Gingrich: Gov't branches should rule 2 out of 3

Republican presidential candidate and former House Speaker Newt Gingrich appears on CBS News' "Face the Nation" on Sunday, December 18, 2011 in Washington, D.C.
CBS News photo / Chris Usher

Newt Gingrich on Sunday reiterated his argument that there is something "profoundly wrong" with the United States' judicial system, and argued that the balance of power in American government should come down to "two out of three" branches of the government.

In an appearance on CBS' "Face the Nation," Gingrich continued to defend his controversial position that Congress and the president should have the authority to ignore the rulings of federal judges when they disagree with them.

Gingrich: Congress, president can ignore courts

Citing what he describes as "extreme behavior" on the party of the judicial system, Gingrich proposes a system wherein "it's always two out of three."

"If the Congress and the court say the president is wrong, in the end the president would lose. And if the president and the court agreed, the Congress loses," said Gingrich. "The founding fathers designed the Constitution very specifically in a Montesquieu spirit of the laws to have a balance of power - not to have a dictatorship by any one of the three branches."

"How does the president decide what's a good law and 'I'm going to obey the Supreme Court,' or what's a bad law and 'I'm just going to ignore it?'" asked CBS' Bob Schieffer.

"I think it depends on the severity of the case," Gingrich responded. "I'm not suggesting that the Congress and the president review every decision. I'm suggesting that when there are decisions... in which they're literally risking putting civil liberty rules in battlefields, it's utterly irrational for the Supreme Court to take on its shoulders the defense of the United States. It's a violation of the Constitution."

When asked how he would force a judge to respond to a subpoena - from which judges are protected by common-law judicial privilege, barring in matters such as judicial misconduct - Gingrich said he would consider sending the Capitol police to arrest him or her.

"If you had to," he said, responding to the suggestion. "Or you'd instruct the Justice Department to send a U.S. Marshall."

"What if he didn't come? What if he said, 'No thank you, I'm not coming'?" asked Schieffer.

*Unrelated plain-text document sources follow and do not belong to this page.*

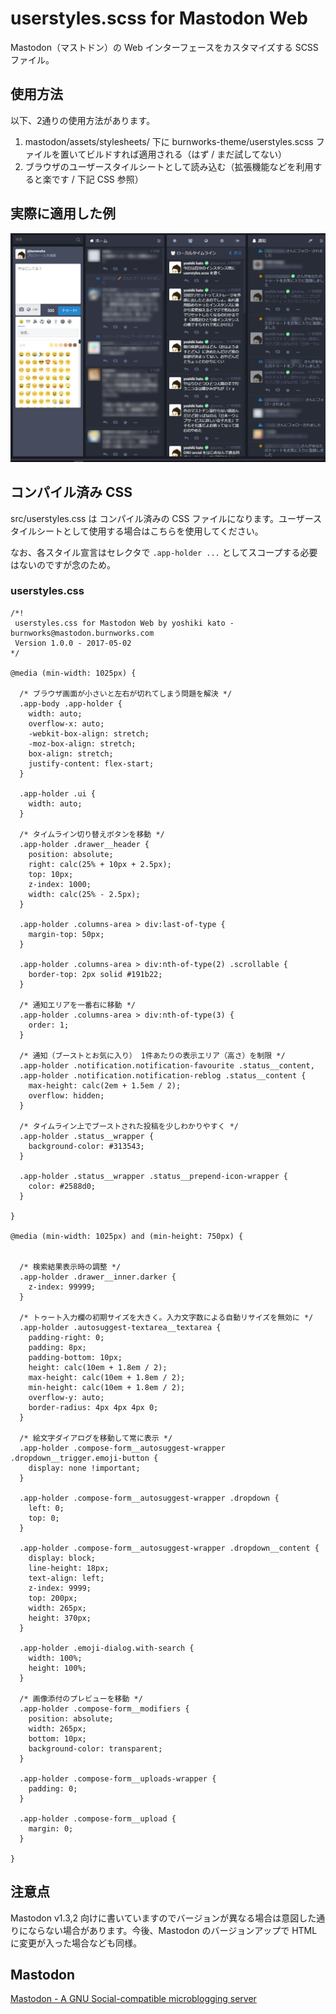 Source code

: # userstyles.scss for Mastodon Web

Mastodon（マストドン）の Web インターフェースをカスタマイズする SCSS ファイル。

## 使用方法

以下、2通りの使用方法があります。

1. mastodon/assets/stylesheets/ 下に burnworks-theme/userstyles.scss ファイルを置いてビルドすれば適用される（はず / まだ試してない）
2. ブラウザのユーザースタイルシートとして読み込む（拡張機能などを利用すると楽です / 下記 CSS 参照）

## 実際に適用した例

![実際にスタイルを適用した画面のキャプチャ](src/userstyles.scss.preview.sample.jpg)

## コンパイル済み CSS

src/userstyles.css は コンパイル済みの CSS ファイルになります。ユーザースタイルシートとして使用する場合はこちらを使用してください。

なお、各スタイル宣言はセレクタで `.app-holder ...` としてスコープする必要はないのですが念のため。

### userstyles.css

    /*!
     userstyles.css for Mastodon Web by yoshiki kato - burnworks@mastodon.burnworks.com
     Version 1.0.0 - 2017-05-02
    */

    @media (min-width: 1025px) {

      /* ブラウザ画面が小さいと左右が切れてしまう問題を解決 */
      .app-body .app-holder {
        width: auto;
        overflow-x: auto;
        -webkit-box-align: stretch;
        -moz-box-align: stretch;
        box-align: stretch;
        justify-content: flex-start;
      }

      .app-holder .ui {
        width: auto;
      }

      /* タイムライン切り替えボタンを移動 */
      .app-holder .drawer__header {
        position: absolute;
        right: calc(25% + 10px + 2.5px);
        top: 10px;
        z-index: 1000;
        width: calc(25% - 2.5px);
      }

      .app-holder .columns-area > div:last-of-type {
        margin-top: 50px;
      }
      
      .app-holder .columns-area > div:nth-of-type(2) .scrollable {
        border-top: 2px solid #191b22;
      }

      /* 通知エリアを一番右に移動 */
      .app-holder .columns-area > div:nth-of-type(3) {
        order: 1;
      }

      /* 通知（ブーストとお気に入り） 1件あたりの表示エリア（高さ）を制限 */
      .app-holder .notification.notification-favourite .status__content,
      .app-holder .notification.notification-reblog .status__content {
        max-height: calc(2em + 1.5em / 2);
        overflow: hidden;
      }

      /* タイムライン上でブーストされた投稿を少しわかりやすく */
      .app-holder .status__wrapper {
        background-color: #313543;
      }

      .app-holder .status__wrapper .status__prepend-icon-wrapper {
        color: #2588d0;
      }

    }

    @media (min-width: 1025px) and (min-height: 750px) {


      /* 検索結果表示時の調整 */
      .app-holder .drawer__inner.darker {
        z-index: 99999;
      }

      /* トゥート入力欄の初期サイズを大きく。入力文字数による自動リサイズを無効に */
      .app-holder .autosuggest-textarea__textarea {
        padding-right: 0;
        padding: 8px;
        padding-bottom: 10px;
        height: calc(10em + 1.8em / 2);
        max-height: calc(10em + 1.8em / 2);
        min-height: calc(10em + 1.8em / 2);
        overflow-y: auto;
        border-radius: 4px 4px 4px 0;
      }

      /* 絵文字ダイアログを移動して常に表示 */
      .app-holder .compose-form__autosuggest-wrapper .dropdown__trigger.emoji-button {
        display: none !important;
      }

      .app-holder .compose-form__autosuggest-wrapper .dropdown {
        left: 0;
        top: 0;
      }

      .app-holder .compose-form__autosuggest-wrapper .dropdown__content {
        display: block;
        line-height: 18px;
        text-align: left;
        z-index: 9999;
        top: 200px;
        width: 265px;
        height: 370px;
      }

      .app-holder .emoji-dialog.with-search {
        width: 100%;
        height: 100%;
      }

      /* 画像添付のプレビューを移動 */
      .app-holder .compose-form__modifiers {
        position: absolute;
        width: 265px;
        bottom: 10px;
        background-color: transparent;
      }
      
      .app-holder .compose-form__uploads-wrapper {
        padding: 0;
      }
      
      .app-holder .compose-form__upload {
        margin: 0;
      }

    }

## 注意点

Mastodon v1.3,2 向けに書いていますのでバージョンが異なる場合は意図した通りにならない場合があります。今後、Mastodon のバージョンアップで HTML に変更が入った場合なども同様。

## Mastodon

[Mastodon - A GNU Social-compatible microblogging server](https://github.com/tootsuite/mastodon)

"Well, that is what happens in impeachment cases. In an impeachment case, the House studies whether or not, the House brings them in, the House subpoenas them. And as a general rule they show up. I mean, but you're raising the core question, are judges above the rest of the Constitution? Or are judges one of the three co-equal branches," said Gingrich.

Gingrich suggested that his proposal was meant to protect America from an "elite anti-religious belief structure" that has pervaded the courts.

"This is why the 2012 election is very important," Gingrich said. "The reason we are so deadlocked is that we have an elite that still has an enormous amount of power and they would appoint very radical judges. You have the vast bulk of the American people who are opposed to that but they don't have enough power yet to stop it."

Gingrich has been roundly criticized for his views on the court - including by former Attorney General Michael Mulcasey, who served during the Republican administration of George W. Bush, and who said in an interview with Fox News that "Mr. Gingrich's proposal is dangerous, ridiculous, totally irresponsible, outrageous, off-the-wall, and would reduce the entire judicial system to a spectacle."

The Des Moines Register, when announcing its endorsement for Republican presidential candidate Mitt Romney on Saturday, lauded the former Massachusetts governor's restraint from "reckless rhetoric and moralizing" while "other candidates have pandered to extremes with attacks on the courts and sermons on Christian values."

Gingrich conceded today that a number of legal experts would not necessarily be comfortable with his take on the separation of power within the American government. But, he says, that's the point.

"I think many lawyers will find this a very frightening idea," he said. "They've had this run of 50 years of pretending judges are supreme, that they can't be challenged. The lawyer class defines America. We've had rulings that outlawed school prayer, we've had rulings that outlawed the cross, we've had rulings the outlawed the 10 Commandments, we've had a steady secular drive to radicalize this country away from all of its core beliefs."

The former House Speaker, who has been an influential force in Washington for decades, presented himself as an alternative to that elite power structure.

"I think part of the advantage I have is that I'm not a lawyer," he said. "As a historian, I look at the context of the judiciary and the Constitution in terms of American history."